C-480/13 Sysmex Europe

Contentverzamelaar

C-480/13 Sysmex Europe

Prejudiciële Hofzaak

Zie bijlage rechts voor de verwijzingsuitspraak
Klik hier voor het volledige dossier van het Hof van Justitie

Termijnen: Motivering departement:   24 oktober 2013
(Concept-) schriftelijke opmerkingen:   10 november 2013
Schriftelijke opmerkingen:                   10 december 2013
Trefwoorden: douaneindeling; gecombineerde nomenclatuur

Onderwerp
- Verordening (EEG) nr. 2658/87 van de Raad van 23 juli 1987 met betrekking tot de tarief- en statistieknomenclatuur en het gemeenschappelijk douanetarief, zoals gewijzigd bij verordening (EG) nr. 1810/2004 van de Commissie van 7 september 2004 (Gecombineerde Nomenclatuur ‒ GN);
- Uitvoeringsverordening (EU) nr. 827/2011 van de Commissie van 12 augustus 2011 tot indeling van bepaalde goederen in de gecombineerde nomenclatuur (Pb L 211, blz. 9)
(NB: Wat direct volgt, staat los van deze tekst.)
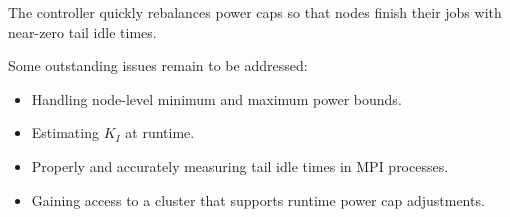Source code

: \documentclass[a0,portrait]{a0poster}
\newcommand{\PAD}{\vskip 0.75cm}
\begin{document}
\begin{multicols}{2}
{
\PAD
\centering
      
  \label{fig:nlpb-sim}
\PAD
}

The controller quickly rebalances power caps so that nodes finish their jobs with near-zero tail idle times.

Some outstanding issues remain to be addressed:
\begin{itemize}
\item Handling node-level minimum and maximum power bounds.
\item Estimating $K_I$ at runtime.
\item Properly and accurately measuring tail idle times in MPI processes.
\item Gaining access to a cluster that supports runtime power cap adjustments.
\end{itemize}

\color{SaddleBrown} %




\color{DarkSlateGray} %







\end{multicols}
\end{document}
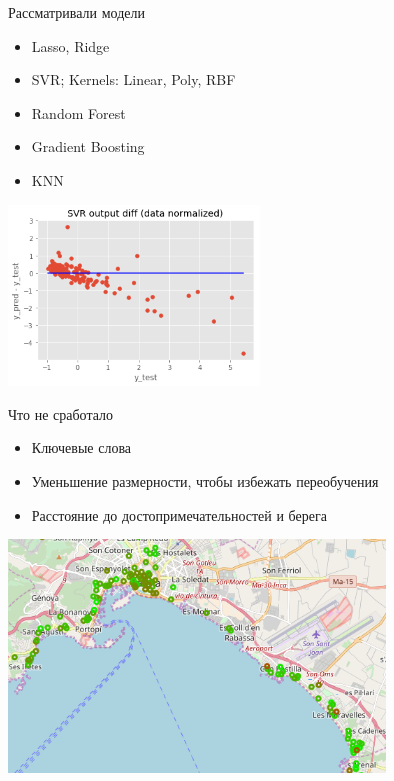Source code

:\documentclass[14pt,mathserif,aspectratio=43]{beamer}
\begin{document}
\begin{frame}{Рассматривали модели}

    \begin{itemize}
        \item Lasso, Ridge
        \item SVR; Kernels: Linear, Poly, RBF %
        \item Random Forest
        \item Gradient Boosting
        \item KNN
    \end{itemize}
    
    \begin{center}
        \includegraphics[width=0.5\textwidth]{loss.png}
    \end{center}

\end{frame}


\begin{frame}{Что не сработало}

    \begin{itemize}
        \item Ключевые слова
        \item Уменьшение размерности, чтобы избежать переобучения
        \item Расстояние до достопримечательностей и берега
    \end{itemize}
    
    \begin{center}
        \includegraphics[width=0.75\textwidth]{map_prices.png}
    \end{center}

\end{frame}
\end{document}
Verzoekster importeert een vloeistof die gebruikt wordt voor het onderzoek van witte bloedlichaampjes. Volgens publicatie van verzoekster functioneert de stof als volgt: “Stromatolyser-4DS is een polymethine-fluorescente kleurstof die nucleïnezuren in de kern en het cytoplasma van de leukocyten kleurt, waardoor conclusies kunnen worden getrokken met betrekking tot de celactiviteit en de rijpheid.”
Verzoekster geeft de stof (juli 2005) aan onder codenummer 3822.0000 00 0, waarvoor het douanerecht 0% is. Douanekantoor Hamburg (verweerder) denkt daar (in 2007) echter anders over, deelt de stof in onder 3926 9099 90 0 waarvoor 6,5% rechten verschuldigd zijn en stelt een navorderingsbesluit vast.
Verzoekster gaat tegen dat besluit in beroep. Zij vraagt in mei 2009 bij de NL douane om een bindende tariefinlichting (BTI) waarbij de indeling wordt vastgesteld op post 3822. Maar nadat uitvoeringsVo. 827/2011 is vastgesteld, waarbij een polymethinekleurstof wordt ingedeeld onder 3212 90 00, trekt de NLaut de BTI in.
Verzoekster meent dat de uitvoeringsVo de in het geding zijnde vraag niet beantwoordt omdat die niet met terugwerkende kracht werkt, noch een rectificerend karakter heeft.
Verweerder stelt dat de uitvoeringsVo juist slechts een rectificerend karakter heeft en dan ook wel toegepast kan worden op invoer die heeft plaatsgevonden in de tijd vóór haar vaststelling.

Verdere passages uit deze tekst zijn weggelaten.